Re: [PATCH] reload into If-None-Match

From: Alex Rousskov <rousskov_at_measurement-factory.com>
Date: Wed, 17 Jul 2013 22:27:05 -0600

On 07/12/2013 10:48 AM, Amos Jeffries wrote:
> On 13/07/2013 12:31 a.m., Tsantilas Christos wrote:
>> Finally I did not apply the last patch I posted because I found a bug.
>> Squid hits an assertion in clientReplyContext::processExpired at
>> client_side_reply.cc:245,
>> assert(http->storeEntry()->lastmod >= 0);
>>
>> Moreover looking in the code I am seeing that objects which does not
>> have a "Last-Modified" header are never stored in squid cache.
>> So in the patch I am posting here I removed the part of the patch which
>> allowed to use a stored entry which does not have Last-Modified header
>> but have a strong etag.

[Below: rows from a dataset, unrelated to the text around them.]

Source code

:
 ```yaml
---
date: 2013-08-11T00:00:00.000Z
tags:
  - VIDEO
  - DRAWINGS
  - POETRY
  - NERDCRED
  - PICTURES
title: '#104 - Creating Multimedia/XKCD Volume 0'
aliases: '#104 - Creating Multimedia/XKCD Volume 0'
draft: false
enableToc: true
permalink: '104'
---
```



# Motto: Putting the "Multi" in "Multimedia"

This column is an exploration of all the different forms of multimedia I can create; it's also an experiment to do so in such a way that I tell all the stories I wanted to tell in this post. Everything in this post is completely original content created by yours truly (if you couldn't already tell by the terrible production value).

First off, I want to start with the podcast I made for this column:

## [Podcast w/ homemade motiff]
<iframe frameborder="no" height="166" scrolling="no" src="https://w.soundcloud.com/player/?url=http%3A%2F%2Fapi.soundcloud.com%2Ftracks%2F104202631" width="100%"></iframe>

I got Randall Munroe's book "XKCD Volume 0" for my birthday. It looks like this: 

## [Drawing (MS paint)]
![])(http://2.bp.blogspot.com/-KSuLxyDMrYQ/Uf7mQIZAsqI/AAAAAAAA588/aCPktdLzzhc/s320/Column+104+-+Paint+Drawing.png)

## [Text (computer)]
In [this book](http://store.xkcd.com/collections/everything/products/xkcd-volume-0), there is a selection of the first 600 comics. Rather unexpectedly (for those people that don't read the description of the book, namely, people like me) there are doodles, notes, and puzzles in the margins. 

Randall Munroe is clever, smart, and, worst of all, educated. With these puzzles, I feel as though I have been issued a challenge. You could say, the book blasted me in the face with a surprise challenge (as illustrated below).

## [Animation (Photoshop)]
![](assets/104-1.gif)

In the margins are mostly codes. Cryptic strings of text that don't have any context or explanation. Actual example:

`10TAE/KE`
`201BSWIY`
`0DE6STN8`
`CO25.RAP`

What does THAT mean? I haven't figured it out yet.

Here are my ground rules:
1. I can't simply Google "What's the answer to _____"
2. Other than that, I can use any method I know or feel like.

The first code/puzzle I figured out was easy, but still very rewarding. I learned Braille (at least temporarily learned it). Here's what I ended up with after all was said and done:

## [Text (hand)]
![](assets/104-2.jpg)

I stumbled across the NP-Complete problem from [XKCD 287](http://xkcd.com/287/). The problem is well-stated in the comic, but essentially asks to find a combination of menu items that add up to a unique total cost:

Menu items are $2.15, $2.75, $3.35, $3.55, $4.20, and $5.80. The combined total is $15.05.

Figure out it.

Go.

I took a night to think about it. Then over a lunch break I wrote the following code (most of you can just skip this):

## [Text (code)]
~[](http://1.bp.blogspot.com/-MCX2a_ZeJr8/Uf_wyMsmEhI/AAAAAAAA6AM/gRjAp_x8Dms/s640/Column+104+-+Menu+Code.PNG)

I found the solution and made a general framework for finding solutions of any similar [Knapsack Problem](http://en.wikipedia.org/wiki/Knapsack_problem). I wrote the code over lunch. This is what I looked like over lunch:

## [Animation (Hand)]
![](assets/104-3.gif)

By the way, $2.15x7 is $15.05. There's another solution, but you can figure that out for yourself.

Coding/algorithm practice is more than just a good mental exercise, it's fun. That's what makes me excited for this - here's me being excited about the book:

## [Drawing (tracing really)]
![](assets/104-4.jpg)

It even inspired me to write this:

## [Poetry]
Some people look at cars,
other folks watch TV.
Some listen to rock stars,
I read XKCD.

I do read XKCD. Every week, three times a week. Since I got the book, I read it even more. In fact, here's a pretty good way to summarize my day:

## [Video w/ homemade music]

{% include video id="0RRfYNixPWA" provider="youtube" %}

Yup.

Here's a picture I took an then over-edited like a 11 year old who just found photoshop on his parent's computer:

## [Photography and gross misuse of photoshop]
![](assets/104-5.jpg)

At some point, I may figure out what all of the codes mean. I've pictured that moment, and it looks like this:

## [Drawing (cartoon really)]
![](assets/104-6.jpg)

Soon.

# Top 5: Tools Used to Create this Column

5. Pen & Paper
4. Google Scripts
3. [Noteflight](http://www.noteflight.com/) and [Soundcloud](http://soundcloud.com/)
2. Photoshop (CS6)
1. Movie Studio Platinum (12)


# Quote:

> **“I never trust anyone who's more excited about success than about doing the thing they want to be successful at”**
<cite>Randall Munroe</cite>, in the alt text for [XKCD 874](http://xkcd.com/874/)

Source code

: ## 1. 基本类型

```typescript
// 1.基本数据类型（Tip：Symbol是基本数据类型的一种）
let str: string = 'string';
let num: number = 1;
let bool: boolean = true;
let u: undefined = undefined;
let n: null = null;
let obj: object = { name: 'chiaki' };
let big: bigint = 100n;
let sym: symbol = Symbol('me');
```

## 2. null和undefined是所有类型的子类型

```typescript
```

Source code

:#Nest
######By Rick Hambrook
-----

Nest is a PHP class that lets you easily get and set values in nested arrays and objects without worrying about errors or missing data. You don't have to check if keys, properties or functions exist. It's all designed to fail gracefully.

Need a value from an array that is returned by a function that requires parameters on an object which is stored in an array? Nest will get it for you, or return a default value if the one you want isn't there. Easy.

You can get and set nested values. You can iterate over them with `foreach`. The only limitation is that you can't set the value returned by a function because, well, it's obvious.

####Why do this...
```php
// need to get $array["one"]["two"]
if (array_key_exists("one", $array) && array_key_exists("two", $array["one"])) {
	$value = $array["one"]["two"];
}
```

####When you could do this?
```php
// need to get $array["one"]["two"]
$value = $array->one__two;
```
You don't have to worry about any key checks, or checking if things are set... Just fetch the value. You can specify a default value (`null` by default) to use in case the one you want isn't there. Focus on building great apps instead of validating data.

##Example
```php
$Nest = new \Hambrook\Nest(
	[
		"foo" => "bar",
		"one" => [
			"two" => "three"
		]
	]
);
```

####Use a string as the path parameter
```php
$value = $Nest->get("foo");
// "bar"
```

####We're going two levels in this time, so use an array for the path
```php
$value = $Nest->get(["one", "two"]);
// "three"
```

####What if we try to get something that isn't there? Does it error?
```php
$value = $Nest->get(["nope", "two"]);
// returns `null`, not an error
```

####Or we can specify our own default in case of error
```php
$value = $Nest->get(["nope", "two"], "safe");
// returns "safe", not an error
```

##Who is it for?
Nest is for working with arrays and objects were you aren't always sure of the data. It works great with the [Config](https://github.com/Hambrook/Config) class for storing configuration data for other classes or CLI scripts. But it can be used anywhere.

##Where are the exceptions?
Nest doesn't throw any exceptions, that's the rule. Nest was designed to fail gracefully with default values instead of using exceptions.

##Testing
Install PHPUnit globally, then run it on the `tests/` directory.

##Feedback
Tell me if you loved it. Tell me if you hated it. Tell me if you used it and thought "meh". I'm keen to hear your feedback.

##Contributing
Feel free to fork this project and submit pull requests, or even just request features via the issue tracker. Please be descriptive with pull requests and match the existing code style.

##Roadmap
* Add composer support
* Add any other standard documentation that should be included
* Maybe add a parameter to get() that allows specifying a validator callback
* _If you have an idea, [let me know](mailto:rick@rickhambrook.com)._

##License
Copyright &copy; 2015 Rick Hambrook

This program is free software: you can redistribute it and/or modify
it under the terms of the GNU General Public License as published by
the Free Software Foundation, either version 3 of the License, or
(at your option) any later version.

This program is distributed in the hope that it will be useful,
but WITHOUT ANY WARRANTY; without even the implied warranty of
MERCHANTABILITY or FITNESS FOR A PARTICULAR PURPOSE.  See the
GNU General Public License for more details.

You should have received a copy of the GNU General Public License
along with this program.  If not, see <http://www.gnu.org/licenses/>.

This is the part which causes the assertion .
>> Alternatively we can just remove the assertion.
>>
>> However still I do not know how an entry with lastmod=-1 (no
>> Last-Modified header) found in my cache and causes the above assertion.
>>
>> Any opinion on this?

> I expect it will be the same way the no-Date objects find their way in.
> By being stored there temporarily while in-use by a client then RELEASEd
> only after completion.

If the above does happen, it means that the cache admission control code
is broken: There is no point in adding something to a cache, even
temporary, that we do not consider cachable when the response headers
are received. Multiple clients would not be able to feed off that
[temporary] cached object, and the primary client itself does not need a
cache to receive the response.

I am not saying this does not happen though (I do not know).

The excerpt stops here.